(Records from a collection)
[Start of section]

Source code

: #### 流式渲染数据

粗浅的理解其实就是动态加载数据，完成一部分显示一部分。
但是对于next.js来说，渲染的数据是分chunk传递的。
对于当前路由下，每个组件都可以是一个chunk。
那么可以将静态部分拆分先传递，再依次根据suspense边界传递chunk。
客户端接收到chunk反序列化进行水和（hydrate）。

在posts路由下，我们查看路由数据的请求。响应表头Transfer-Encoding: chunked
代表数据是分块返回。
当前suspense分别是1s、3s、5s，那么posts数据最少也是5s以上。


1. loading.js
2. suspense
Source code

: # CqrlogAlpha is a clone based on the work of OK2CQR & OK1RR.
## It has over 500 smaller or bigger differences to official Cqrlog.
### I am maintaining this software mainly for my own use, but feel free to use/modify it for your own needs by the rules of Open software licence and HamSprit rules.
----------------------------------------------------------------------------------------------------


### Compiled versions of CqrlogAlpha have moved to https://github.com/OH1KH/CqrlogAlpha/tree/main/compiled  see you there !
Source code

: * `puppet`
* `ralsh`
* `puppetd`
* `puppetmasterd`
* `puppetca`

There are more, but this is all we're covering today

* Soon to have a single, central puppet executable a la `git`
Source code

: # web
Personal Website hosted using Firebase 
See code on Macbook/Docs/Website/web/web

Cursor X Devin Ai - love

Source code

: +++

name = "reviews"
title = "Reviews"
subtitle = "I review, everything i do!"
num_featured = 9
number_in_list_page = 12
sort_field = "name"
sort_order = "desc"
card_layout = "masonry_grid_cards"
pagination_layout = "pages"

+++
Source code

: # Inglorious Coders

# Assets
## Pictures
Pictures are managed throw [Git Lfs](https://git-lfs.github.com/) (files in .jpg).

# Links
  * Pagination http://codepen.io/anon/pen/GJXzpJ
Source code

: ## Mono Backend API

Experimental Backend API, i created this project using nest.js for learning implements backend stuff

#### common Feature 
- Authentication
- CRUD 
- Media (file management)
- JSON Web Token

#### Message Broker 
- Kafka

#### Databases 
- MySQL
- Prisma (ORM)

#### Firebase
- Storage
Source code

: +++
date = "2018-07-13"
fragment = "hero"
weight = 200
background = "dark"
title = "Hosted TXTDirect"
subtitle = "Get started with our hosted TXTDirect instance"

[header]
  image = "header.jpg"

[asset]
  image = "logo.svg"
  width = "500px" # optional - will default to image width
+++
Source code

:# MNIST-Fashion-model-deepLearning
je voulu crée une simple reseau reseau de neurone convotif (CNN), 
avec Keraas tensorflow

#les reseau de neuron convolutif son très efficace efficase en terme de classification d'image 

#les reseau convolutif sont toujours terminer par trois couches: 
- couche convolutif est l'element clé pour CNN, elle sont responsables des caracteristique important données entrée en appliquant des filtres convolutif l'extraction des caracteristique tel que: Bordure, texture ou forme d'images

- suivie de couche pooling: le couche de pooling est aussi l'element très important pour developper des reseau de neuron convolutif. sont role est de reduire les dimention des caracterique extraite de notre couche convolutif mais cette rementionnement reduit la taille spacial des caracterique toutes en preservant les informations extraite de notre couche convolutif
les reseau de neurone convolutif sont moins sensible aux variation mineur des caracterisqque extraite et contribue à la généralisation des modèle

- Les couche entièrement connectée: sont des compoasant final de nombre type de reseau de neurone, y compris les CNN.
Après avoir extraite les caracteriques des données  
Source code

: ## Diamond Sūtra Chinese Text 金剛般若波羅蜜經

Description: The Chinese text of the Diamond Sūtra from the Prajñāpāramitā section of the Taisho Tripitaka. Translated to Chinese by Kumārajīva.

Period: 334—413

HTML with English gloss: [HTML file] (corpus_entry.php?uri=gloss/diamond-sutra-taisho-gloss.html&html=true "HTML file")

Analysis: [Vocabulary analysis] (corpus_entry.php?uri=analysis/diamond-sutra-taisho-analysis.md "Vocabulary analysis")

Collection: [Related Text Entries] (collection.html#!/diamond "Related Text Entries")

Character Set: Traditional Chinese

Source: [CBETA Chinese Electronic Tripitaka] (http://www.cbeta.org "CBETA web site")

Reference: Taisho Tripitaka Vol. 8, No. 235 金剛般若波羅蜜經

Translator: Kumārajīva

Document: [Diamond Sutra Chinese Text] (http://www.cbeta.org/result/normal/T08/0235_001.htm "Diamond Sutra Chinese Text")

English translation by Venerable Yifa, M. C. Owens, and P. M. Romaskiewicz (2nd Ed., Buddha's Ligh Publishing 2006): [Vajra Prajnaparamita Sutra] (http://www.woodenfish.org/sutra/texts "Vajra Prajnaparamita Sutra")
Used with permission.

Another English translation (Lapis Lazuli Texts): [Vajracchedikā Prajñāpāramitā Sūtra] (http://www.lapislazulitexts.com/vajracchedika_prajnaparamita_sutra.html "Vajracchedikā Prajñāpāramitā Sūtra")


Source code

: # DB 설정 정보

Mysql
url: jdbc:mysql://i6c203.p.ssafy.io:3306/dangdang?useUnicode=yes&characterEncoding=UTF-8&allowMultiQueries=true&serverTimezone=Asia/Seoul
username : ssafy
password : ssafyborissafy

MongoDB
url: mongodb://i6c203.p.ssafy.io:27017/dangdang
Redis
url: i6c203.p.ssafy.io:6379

[End of section]

§ Try it:
Every word of every entry must be returned as it appears.

§ Solution:
Source code

: #### 流式渲染数据

粗浅的理解其实就是动态加载数据，完成一部分显示一部分。
但是对于next.js来说，渲染的数据是分chunk传递的。
对于当前路由下，每个组件都可以是一个chunk。
那么可以将静态部分拆分先传递，再依次根据suspense边界传递chunk。
客户端接收到chunk反序列化进行水和（hydrate）。

在posts路由下，我们查看路由数据的请求。响应表头Transfer-Encoding: chunked
代表数据是分块返回。
当前suspense分别是1s、3s、5s，那么posts数据最少也是5s以上。


1. loading.js
2. suspense
Source code

: # CqrlogAlpha is a clone based on the work of OK2CQR & OK1RR.
## It has over 500 smaller or bigger differences to official Cqrlog.
### I am maintaining this software mainly for my own use, but feel free to use/modify it for your own needs by the rules of Open software licence and HamSprit rules.
----------------------------------------------------------------------------------------------------


### Compiled versions of CqrlogAlpha have moved to https://github.com/OH1KH/CqrlogAlpha/tree/main/compiled  see you there !
Source code

: * `puppet`
* `ralsh`
* `puppetd`
* `puppetmasterd`
* `puppetca`

There are more, but this is all we're covering today

* Soon to have a single, central puppet executable a la `git`
Source code

: # web
Personal Website hosted using Firebase 
See code on Macbook/Docs/Website/web/web

Cursor X Devin Ai - love

Source code

: +++

name = "reviews"
title = "Reviews"
subtitle = "I review, everything i do!"
num_featured = 9
number_in_list_page = 12
sort_field = "name"
sort_order = "desc"
card_layout = "masonry_grid_cards"
pagination_layout = "pages"

+++
Source code

: # Inglorious Coders

# Assets
## Pictures
Pictures are managed throw [Git Lfs](https://git-lfs.github.com/) (files in .jpg).

# Links
  * Pagination http://codepen.io/anon/pen/GJXzpJ
Source code

: ## Mono Backend API

Experimental Backend API, i created this project using nest.js for learning implements backend stuff

#### common Feature 
- Authentication
- CRUD 
- Media (file management)
- JSON Web Token

#### Message Broker 
- Kafka

#### Databases 
- MySQL
- Prisma (ORM)

#### Firebase
- Storage
Source code

: +++
date = "2018-07-13"
fragment = "hero"
weight = 200
background = "dark"
title = "Hosted TXTDirect"
subtitle = "Get started with our hosted TXTDirect instance"

[header]
  image = "header.jpg"

[asset]
  image = "logo.svg"
  width = "500px" # optional - will default to image width
+++
Source code

:# MNIST-Fashion-model-deepLearning
je voulu crée une simple reseau reseau de neurone convotif (CNN), 
avec Keraas tensorflow

#les reseau de neuron convolutif son très efficace efficase en terme de classification d'image 

#les reseau convolutif sont toujours terminer par trois couches: 
- couche convolutif est l'element clé pour CNN, elle sont responsables des caracteristique important données entrée en appliquant des filtres convolutif l'extraction des caracteristique tel que: Bordure, texture ou forme d'images

- suivie de couche pooling: le couche de pooling est aussi l'element très important pour developper des reseau de neuron convolutif. sont role est de reduire les dimention des caracterique extraite de notre couche convolutif mais cette rementionnement reduit la taille spacial des caracterique toutes en preservant les informations extraite de notre couche convolutif
les reseau de neurone convolutif sont moins sensible aux variation mineur des caracterisqque extraite et contribue à la généralisation des modèle

- Les couche entièrement connectée: sont des compoasant final de nombre type de reseau de neurone, y compris les CNN.
Après avoir extraite les caracteriques des données  
Source code

: ## Diamond Sūtra Chinese Text 金剛般若波羅蜜經

Description: The Chinese text of the Diamond Sūtra from the Prajñāpāramitā section of the Taisho Tripitaka. Translated to Chinese by Kumārajīva.

Period: 334—413

HTML with English gloss: [HTML file] (corpus_entry.php?uri=gloss/diamond-sutra-taisho-gloss.html&html=true "HTML file")

Analysis: [Vocabulary analysis] (corpus_entry.php?uri=analysis/diamond-sutra-taisho-analysis.md "Vocabulary analysis")

Collection: [Related Text Entries] (collection.html#!/diamond "Related Text Entries")

Character Set: Traditional Chinese

Source: [CBETA Chinese Electronic Tripitaka] (http://www.cbeta.org "CBETA web site")

Reference: Taisho Tripitaka Vol. 8, No. 235 金剛般若波羅蜜經

Translator: Kumārajīva

Document: [Diamond Sutra Chinese Text] (http://www.cbeta.org/result/normal/T08/0235_001.htm "Diamond Sutra Chinese Text")

English translation by Venerable Yifa, M. C. Owens, and P. M. Romaskiewicz (2nd Ed., Buddha's Ligh Publishing 2006): [Vajra Prajnaparamita Sutra] (http://www.woodenfish.org/sutra/texts "Vajra Prajnaparamita Sutra")
Used with permission.

Another English translation (Lapis Lazuli Texts): [Vajracchedikā Prajñāpāramitā Sūtra] (http://www.lapislazulitexts.com/vajracchedika_prajnaparamita_sutra.html "Vajracchedikā Prajñāpāramitā Sūtra")


Source code

: # DB 설정 정보

Mysql
url: jdbc:mysql://i6c203.p.ssafy.io:3306/dangdang?useUnicode=yes&characterEncoding=UTF-8&allowMultiQueries=true&serverTimezone=Asia/Seoul
username : ssafy
password : ssafyborissafy

MongoDB
url: mongodb://i6c203.p.ssafy.io:27017/dangdang
Redis
url: i6c203.p.ssafy.io:6379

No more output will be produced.